Los teóricos políticos, los estrategas, siempre se han visto más atraídos por el lenguaje bélico que por las tácticas futbolísticas. Gramsci podía haber hablado del tiki-taka, pero prefirió hablar de la guerra de maniobras, mientras que a Lenin le fascinaron las metáforas bélicas, como, por ejemplo, al referirse al partido revolucionario como el Estado mayor de la batalla contra el capitalismo, en vez de hablar de profundizar por la banda, la izquierda por supuesto.

Sin embargo, sí ha existido un maravilloso contagio del mundo del fútbol por parte de la estrategia política, a través de determinados personajes fuera de lo común, que enunciaron a entender este deporte como algo ajeno a sus convicciones personales, a sus inquietudes y a su forma de vida.

Por un lado, tenemos a los defensores del catenaccio, un sistema de juego con fama de aburrido y conservador, pero que incluye una de las figuras más románticas, y a día de hoy, nostálgicas, del universo futbolístico: el líbero. Toni Negri aún defiende los postulados de su primer amante y defensor, el periodista Gianni Brera, que vio en él un cierto carácter nacional de esa Italia de posguerra llena de emigrantes hambrientos, pero fuertes y orgullosos a pesar de la consciencia de su debilidad.

Sin salir del país transalpino, verdadera cuna de este concepto, nos encontramos con Pier Paolo Pasolini, que puso toda su sensibilidad al servicio de la defensa del “cerrojo”: “El catenaccio y la triangulación es un fútbol de prosa: se basa en la sintaxis, en el juego colectivo y organizado, esto es, en la ejecución razonada del código. Su único momento poético es el contraataque que culmina en un “gol” (que, como hemos visto, no puede más que ser poético). En definitiva, el momento poético del fútbol parece ser (como siempre) el momento individualista (regate y gol; o pase inspirado).
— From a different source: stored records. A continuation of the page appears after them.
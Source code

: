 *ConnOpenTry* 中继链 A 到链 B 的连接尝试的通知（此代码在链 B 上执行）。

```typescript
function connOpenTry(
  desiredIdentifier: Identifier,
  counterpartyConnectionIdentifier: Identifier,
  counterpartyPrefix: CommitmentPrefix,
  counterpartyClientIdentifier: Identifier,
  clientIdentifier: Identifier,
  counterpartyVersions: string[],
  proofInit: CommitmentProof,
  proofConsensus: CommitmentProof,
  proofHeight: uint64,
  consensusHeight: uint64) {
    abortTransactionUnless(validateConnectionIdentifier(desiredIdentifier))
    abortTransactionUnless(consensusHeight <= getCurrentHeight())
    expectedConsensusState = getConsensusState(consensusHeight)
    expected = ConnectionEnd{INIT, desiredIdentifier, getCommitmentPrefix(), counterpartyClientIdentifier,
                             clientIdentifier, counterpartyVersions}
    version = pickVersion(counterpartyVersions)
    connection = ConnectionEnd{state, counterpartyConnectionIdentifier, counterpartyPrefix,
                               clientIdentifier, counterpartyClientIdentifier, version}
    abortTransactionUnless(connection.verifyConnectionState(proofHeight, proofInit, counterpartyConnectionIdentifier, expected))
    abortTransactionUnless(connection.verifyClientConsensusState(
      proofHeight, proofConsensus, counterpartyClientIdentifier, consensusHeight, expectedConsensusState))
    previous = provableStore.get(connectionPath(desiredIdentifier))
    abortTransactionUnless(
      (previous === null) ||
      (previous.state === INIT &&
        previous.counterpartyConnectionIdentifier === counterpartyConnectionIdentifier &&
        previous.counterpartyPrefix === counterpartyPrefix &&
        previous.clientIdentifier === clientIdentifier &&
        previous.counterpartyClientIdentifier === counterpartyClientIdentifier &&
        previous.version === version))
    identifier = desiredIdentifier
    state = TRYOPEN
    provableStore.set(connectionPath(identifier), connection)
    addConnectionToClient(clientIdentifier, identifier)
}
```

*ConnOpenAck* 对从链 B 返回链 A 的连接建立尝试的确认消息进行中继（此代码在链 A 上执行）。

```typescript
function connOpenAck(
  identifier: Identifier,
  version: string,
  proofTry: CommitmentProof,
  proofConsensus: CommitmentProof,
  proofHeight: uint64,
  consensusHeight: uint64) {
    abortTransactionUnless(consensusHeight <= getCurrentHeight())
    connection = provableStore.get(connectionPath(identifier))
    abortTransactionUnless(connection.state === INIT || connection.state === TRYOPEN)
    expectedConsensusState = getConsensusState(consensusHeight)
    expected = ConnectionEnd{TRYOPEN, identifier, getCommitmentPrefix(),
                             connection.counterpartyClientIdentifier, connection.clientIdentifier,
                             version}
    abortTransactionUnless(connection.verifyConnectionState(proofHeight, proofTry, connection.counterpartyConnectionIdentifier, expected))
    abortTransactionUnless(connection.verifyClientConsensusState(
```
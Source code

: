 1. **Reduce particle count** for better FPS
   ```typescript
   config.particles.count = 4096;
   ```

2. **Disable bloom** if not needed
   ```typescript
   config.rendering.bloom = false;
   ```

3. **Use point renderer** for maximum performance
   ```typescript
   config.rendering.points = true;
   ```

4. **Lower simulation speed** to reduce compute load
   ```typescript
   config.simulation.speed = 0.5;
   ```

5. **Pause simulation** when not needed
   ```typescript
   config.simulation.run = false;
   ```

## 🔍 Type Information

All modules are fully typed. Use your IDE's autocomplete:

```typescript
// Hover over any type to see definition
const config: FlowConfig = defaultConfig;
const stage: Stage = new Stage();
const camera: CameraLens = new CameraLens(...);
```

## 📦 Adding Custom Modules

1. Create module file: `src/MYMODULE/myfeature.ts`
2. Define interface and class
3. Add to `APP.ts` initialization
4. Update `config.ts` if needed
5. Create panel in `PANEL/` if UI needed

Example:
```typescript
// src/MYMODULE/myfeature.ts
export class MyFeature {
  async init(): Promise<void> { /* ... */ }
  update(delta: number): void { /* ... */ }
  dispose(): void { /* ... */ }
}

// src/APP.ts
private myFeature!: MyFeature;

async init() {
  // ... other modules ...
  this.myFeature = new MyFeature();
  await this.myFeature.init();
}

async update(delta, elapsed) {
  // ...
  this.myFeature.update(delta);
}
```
En el otro lado tenemos el fútbol total, el “jogo bonito”, al que también se han atribuido paralelismos con la estrategia política, y que en la actualidad goza de hegemonía entre los amantes del balón. Habiendo tenido en la Naranja Mecánica y en el recientemente fallecido Johan Cruyff a dos de sus mejores exponentes, quizás tuvo en Brian Clough su expresión más llamativa. Ese ‘maldito zorro socialista’, como alguna vez le llamaron, entendía la conexión de sus ideales políticos y su concepción del fútbol a través del poder del colectivo, la solidaridad y el juego de toque entre los débiles contra los poderosos. Bajo estas premisas, hizo campeón de Liga y Copa a un recién ascendido Nottingham Forest, con el que también conquistó la Copa de Europa, en dos años consecutivos, siendo sus primeras participaciones.

En definitiva, en el fútbol, como en la política, podemos encontrar conceptos tácticos diferentes, estilos opuestos, pero un objetivo común, hacerse con la victoria.